■ **Instructions for the task**
A line qualifies if it holds the string "mana". Copy every qualifying line from the records.

(Records excerpted from a collection)

..........

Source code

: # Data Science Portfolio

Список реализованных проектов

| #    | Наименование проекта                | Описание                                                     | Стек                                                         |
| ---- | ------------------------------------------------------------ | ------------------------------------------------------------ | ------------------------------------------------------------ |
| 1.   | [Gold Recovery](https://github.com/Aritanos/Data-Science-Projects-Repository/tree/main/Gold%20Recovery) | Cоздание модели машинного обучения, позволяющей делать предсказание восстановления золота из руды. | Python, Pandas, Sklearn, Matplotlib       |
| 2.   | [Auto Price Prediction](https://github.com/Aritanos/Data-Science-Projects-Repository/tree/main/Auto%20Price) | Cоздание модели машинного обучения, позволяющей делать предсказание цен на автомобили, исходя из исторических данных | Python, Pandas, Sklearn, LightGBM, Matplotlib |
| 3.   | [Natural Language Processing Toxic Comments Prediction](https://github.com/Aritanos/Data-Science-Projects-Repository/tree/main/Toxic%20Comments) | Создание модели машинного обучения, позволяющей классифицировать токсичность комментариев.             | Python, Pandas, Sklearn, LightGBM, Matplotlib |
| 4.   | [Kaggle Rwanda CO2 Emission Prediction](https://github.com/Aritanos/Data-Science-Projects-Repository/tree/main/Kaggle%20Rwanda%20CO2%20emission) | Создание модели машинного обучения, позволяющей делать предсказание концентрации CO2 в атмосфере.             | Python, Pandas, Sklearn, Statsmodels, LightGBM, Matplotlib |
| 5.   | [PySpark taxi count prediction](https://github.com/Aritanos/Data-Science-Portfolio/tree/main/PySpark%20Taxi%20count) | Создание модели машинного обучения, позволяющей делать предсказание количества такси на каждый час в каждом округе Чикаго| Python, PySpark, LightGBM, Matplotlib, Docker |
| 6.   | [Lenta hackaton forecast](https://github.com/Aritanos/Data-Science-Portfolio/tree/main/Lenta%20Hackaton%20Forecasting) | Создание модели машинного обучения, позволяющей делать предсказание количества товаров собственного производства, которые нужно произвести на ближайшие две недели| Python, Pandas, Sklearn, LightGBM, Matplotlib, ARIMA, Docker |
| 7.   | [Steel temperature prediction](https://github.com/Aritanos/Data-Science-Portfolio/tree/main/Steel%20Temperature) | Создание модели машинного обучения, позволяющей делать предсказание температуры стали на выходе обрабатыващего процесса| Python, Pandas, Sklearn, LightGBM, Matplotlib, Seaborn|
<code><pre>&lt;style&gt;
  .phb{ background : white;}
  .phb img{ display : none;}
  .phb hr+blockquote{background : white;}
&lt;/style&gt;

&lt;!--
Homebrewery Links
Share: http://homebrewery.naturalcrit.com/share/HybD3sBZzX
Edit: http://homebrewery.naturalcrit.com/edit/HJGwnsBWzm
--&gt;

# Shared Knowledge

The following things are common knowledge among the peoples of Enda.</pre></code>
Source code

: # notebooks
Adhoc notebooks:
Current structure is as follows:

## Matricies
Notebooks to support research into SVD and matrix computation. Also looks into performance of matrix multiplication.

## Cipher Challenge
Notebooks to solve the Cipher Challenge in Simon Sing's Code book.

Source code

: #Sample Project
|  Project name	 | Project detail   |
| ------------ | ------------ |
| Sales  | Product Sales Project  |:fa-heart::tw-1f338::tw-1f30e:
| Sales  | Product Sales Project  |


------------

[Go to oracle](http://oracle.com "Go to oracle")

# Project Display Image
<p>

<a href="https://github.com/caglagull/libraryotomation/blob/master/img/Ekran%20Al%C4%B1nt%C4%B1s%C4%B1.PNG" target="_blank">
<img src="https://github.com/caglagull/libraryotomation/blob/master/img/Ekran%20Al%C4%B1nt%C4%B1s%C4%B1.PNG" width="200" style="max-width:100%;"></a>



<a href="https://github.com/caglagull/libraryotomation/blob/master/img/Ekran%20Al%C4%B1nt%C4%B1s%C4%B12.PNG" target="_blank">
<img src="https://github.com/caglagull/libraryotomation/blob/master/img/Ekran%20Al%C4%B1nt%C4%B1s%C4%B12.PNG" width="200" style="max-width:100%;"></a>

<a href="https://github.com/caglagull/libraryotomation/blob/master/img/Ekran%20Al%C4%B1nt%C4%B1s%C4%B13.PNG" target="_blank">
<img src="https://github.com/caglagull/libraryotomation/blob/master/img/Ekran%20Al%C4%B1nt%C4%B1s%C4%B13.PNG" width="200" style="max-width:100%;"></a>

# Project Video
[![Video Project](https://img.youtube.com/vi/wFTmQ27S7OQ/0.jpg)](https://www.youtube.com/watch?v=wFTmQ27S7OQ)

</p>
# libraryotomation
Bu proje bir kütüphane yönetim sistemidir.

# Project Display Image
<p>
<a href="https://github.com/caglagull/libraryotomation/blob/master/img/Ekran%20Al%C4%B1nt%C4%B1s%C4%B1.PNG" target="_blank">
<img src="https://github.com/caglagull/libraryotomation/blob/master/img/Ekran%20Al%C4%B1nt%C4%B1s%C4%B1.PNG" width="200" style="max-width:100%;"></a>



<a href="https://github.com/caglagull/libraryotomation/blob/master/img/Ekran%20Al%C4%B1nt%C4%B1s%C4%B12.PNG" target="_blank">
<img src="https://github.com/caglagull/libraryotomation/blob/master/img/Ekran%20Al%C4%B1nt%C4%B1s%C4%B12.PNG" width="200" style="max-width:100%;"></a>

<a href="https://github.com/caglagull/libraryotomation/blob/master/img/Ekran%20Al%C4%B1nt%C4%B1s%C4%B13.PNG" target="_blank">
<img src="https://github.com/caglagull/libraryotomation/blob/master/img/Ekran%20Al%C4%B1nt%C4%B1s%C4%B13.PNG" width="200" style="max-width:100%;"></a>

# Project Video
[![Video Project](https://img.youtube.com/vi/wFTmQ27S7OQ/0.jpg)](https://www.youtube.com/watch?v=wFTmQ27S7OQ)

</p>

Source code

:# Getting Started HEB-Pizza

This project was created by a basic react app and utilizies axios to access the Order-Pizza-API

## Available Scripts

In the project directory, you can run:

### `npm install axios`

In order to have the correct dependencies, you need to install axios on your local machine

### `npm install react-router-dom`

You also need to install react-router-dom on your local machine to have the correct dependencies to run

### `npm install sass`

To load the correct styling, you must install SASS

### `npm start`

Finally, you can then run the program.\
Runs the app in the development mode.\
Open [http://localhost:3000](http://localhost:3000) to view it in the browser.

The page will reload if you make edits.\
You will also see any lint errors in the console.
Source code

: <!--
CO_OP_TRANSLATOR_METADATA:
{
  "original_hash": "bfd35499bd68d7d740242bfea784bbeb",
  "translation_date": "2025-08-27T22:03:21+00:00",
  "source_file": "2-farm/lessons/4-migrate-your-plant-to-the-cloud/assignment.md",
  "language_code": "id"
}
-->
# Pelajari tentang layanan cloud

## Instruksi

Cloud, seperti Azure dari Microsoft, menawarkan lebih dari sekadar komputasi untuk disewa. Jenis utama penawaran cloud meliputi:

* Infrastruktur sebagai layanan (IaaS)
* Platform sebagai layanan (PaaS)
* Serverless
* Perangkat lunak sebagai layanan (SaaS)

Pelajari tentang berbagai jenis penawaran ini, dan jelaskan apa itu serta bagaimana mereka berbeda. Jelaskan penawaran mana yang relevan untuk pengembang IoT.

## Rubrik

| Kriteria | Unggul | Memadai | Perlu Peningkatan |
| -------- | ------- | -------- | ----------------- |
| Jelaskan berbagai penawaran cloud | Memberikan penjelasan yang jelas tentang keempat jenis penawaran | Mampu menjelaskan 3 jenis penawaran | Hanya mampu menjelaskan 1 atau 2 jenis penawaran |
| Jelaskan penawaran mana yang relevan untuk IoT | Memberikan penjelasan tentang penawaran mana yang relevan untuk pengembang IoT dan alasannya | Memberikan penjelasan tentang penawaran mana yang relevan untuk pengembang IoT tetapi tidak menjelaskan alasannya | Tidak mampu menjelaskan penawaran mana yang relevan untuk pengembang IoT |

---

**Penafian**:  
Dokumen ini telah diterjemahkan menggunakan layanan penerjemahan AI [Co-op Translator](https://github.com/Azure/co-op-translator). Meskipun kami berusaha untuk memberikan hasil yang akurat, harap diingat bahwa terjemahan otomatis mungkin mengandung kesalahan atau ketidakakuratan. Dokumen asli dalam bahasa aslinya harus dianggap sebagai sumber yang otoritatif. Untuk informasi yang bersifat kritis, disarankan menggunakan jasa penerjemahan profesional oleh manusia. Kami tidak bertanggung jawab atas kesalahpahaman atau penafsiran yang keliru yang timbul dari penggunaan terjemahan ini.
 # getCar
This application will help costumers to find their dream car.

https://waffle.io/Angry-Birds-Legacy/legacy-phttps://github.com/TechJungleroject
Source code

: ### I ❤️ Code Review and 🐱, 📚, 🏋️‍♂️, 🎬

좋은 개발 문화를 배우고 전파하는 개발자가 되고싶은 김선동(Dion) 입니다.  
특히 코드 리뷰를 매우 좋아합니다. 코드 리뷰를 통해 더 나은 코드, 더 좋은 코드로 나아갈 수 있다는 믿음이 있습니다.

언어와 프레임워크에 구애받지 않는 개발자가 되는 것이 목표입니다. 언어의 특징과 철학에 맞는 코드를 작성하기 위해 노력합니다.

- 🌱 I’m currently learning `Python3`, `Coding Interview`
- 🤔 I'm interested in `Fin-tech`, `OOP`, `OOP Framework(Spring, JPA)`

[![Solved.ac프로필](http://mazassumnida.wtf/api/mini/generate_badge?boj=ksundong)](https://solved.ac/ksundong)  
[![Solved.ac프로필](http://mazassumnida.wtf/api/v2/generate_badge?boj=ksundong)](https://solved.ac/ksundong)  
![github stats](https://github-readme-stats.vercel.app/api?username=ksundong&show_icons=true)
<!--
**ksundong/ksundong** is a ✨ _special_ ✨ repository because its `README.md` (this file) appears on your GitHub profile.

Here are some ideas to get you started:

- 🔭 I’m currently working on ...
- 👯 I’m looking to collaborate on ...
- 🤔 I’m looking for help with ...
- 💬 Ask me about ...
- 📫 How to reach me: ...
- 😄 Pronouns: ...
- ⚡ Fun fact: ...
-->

..........

■ **Answer**
Pelajari tentang berbagai jenis penawaran ini, dan jelaskan apa itu serta bagaimana mereka berbeda. Jelaskan penawaran mana yang relevan untuk pengembang IoT.
| Jelaskan penawaran mana yang relevan untuk IoT | Memberikan penjelasan tentang penawaran mana yang relevan untuk pengembang IoT dan alasannya | Memberikan penjelasan tentang penawaran mana yang relevan untuk pengembang IoT tetapi tidak menjelaskan alasannya | Tidak mampu menjelaskan penawaran mana yang relevan untuk pengembang IoT |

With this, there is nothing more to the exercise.